I totally agree with you on Serena Joy, the sheer desperation while she organizes and then ‘supervises’ Offred and Nick’s first sexual encounter is palpable. The societal pressure placed on her to have a handmaid that conceives -- because she is involved in the Ceremony, she is complicit in it’s success or failure -- is extraordinarily high. She already suspects, or knows, that her husband is sterile, but in a world where that is not a viable explanation, she is pushed to take action.
Shifting to the second scene, we have Offred actively confronting the society that believes there is no value in emotion, pleasure, and intimacy. The very fact that they had sex in private, without the watching eyes of the Waterfords, is an act of resistance. But quite clearly her power and her resistance is expressed through taking control in the room and while having sex, she claims agency back over her own body through her sexual pleasure.

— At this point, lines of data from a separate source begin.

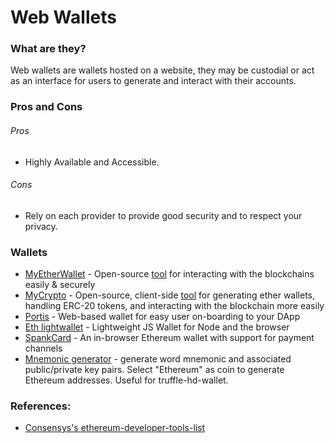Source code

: # Web Wallets

### What are they?

Web wallets are wallets hosted on a website, they may be custodial or act as an interface for users to generate and interact with their accounts.

### Pros and Cons

###### Pros

* Highly Available and Accessible.

###### Cons

* Rely on each provider to provide good security and to respect your privacy.

### Wallets
* [MyEtherWallet](https://github.com/MyEtherWallet) - Open-source [tool](https://www.myetherwallet.com/) for interacting with the blockchains easily & securely
* [MyCrypto](https://github.com/MyCryptoHQ) - Open-source, client-side [tool](https://mycrypto.com/account) for generating ether wallets, handling ERC-20 tokens, and interacting with the blockchain more easily
* [Portis](https://portis.io/) - Web-based wallet for easy user on-boarding to your DApp
* [Eth lightwallet](https://github.com/ConsenSys/eth-lightwallet) - Lightweight JS Wallet for Node and the browser
* [SpankCard](https://github.com/SpankChain/SpankCard) - An in-browser Ethereum wallet with support for payment channels
* [Mnemonic generator](https://iancoleman.io/bip39/) - generate word mnemonic and associated public/private key pairs. Select "Ethereum" as coin to generate Ethereum addresses. Useful for truffle-hd-wallet.

### References:
* [Consensys's ethereum-developer-tools-list](https://github.com/ConsenSys/ethereum-developer-tools-list/blob/master/EcosystemResources.md)
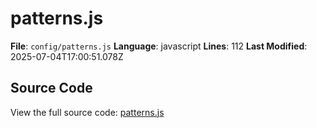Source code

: # patterns.js

**File**: `config/patterns.js`
**Language**: javascript
**Lines**: 112
**Last Modified**: 2025-07-04T17:00:51.078Z

## Source Code

View the full source code: [patterns.js](config/patterns.js)

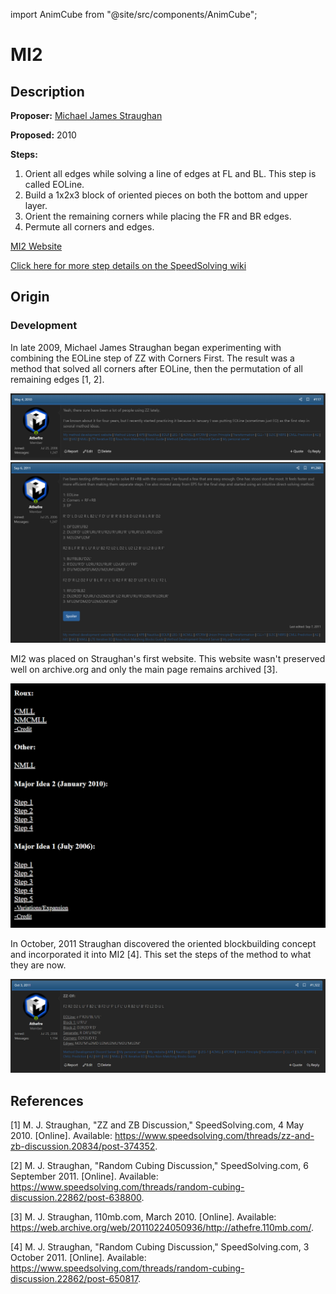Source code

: import AnimCube from "@site/src/components/AnimCube";

# MI2

<AnimCube params="buttonbar=0&position=lluuu&scale=6&hint=10&hintborder=1&borderwidth=10&facelets=wydwylywdwwyywydlddbddbddlddlddgddgddddooodddddddrdddd" width="400px" height="400px" />

## Description

**Proposer:** [Michael James Straughan](CubingContributors/MethodDevelopers.md#straughan-michael-james-athefre)

**Proposed:** 2010

**Steps:**

1. Orient all edges while solving a line of edges at FL and BL. This step is called EOLine.
2. Build a 1x2x3 block of oriented pieces on both the bottom and upper layer.
3. Orient the remaining corners while placing the FR and BR edges.
4. Permute all corners and edges.

[MI2 Website](https://sites.google.com/site/athefre/mi2)

[Click here for more step details on the SpeedSolving wiki](https://www.speedsolving.com/wiki/index.php/MI2)

## Origin

### Development

In late 2009, Michael James Straughan began experimenting with combining the EOLine step of ZZ with Corners First. The result was a method that solved all corners after EOLine, then the permutation of all remaining edges [1, 2].

![](img/MI2/Origin1.png)
![](img/MI2/Origin2.png)

MI2 was placed on Straughan's first website. This website wasn't preserved well on archive.org and only the main page remains archived [3].

![](img/MI1/Site.png)

In October, 2011 Straughan discovered the oriented blockbuilding concept and incorporated it into MI2 [4]. This set the steps of the method to what they are now.

![](img/MI2/FinalSteps.png)

## References

[1] M. J. Straughan, "ZZ and ZB Discussion," SpeedSolving.com, 4 May 2010. [Online]. Available: https://www.speedsolving.com/threads/zz-and-zb-discussion.20834/post-374352.

[2] M. J. Straughan, "Random Cubing Discussion," SpeedSolving.com, 6 September 2011. [Online]. Available: https://www.speedsolving.com/threads/random-cubing-discussion.22862/post-638800.

[3] M. J. Straughan, 110mb.com, March 2010. [Online]. Available: https://web.archive.org/web/20110224050936/http://athefre.110mb.com/.

[4] M. J. Straughan, "Random Cubing Discussion," SpeedSolving.com, 3 October 2011. [Online]. Available: https://www.speedsolving.com/threads/random-cubing-discussion.22862/post-650817.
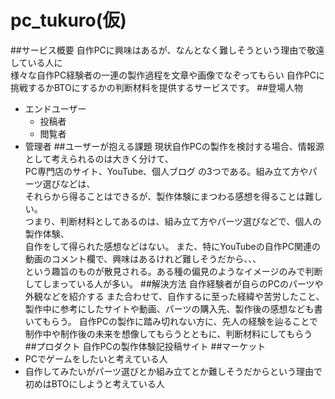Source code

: # pc_tukuro(仮)
##サービス概要
自作PCに興味はあるが、なんとなく難しそうという理由で敬遠している人に  
様々な自作PC経験者の一連の製作過程を文章や画像でなぞってもらい
自作PCに挑戦するかBTOにするかの判断材料を提供するサービスです。
##登場人物
- エンドユーザー
    - 投稿者
    - 閲覧者
- 管理者
##ユーザーが抱える課題
現状自作PCの製作を検討する場合、情報源として考えられるのは大きく分けて、  
PC専門店のサイト、YouTube、個人ブログ の3つである。組み立て方やパーツ選びなどは、  
それらから得ることはできるが、製作体験にまつわる感想を得ることは難しい。  
つまり、判断材料としてあるのは、組み立て方やパーツ選びなどで、個人の製作体験、  
自作をして得られた感想などはない。
また、特にYouTubeの自作PC関連の動画のコメント欄で、興味はあるけれど難しそうだから、、、  
という趣旨のものが散見される。ある種の偏見のようなイメージのみで判断してしまっている人が多い。
##解決方法
自作経験者が自らのPCのパーツや外観などを紹介する
また合わせて、自作するに至った経緯や苦労したこと、製作中に参考にしたサイトや動画、パーツの購入先、製作後の感想なども書いてもらう。
自作PCの製作に踏み切れない方に、先人の経験を辿ることで制作中や制作後の未来を想像してもらうとともに、判断材料にしてもらう
##プロダクト
自作PCの製作体験記投稿サイト
##マーケット
- PCでゲームをしたいと考えている人
- 自作してみたいがパーツ選びとか組み立てとか難しそうだからという理由で初めはBTOにしようと考えている人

If handmaid’s are imprisoned in their own bodies, not being able to enjoy any sensorial element of joy, happiness, pleasure – they are merely vessels for the survival of the species. Offred’s decision to take agency and control over her body, through sex with Nick, is an act of resistance against the social system that controls her body – in direction resistance to her Commander’s claim that the only thing worth living for is fulfilling their biological imperative. Thus, we have this dichotomy perfectly encapsulated, and while in the last episode we were exposed to collective means of resistance (through communion and communication) in this scene we glimpse the high-risk potential for individual means of resistance. What the consequences of these actions will be, we will just have to wait and find out! *And exhales*
KD: Excellently put, missus. And that’s a good place to wrap this up and move onto episode six!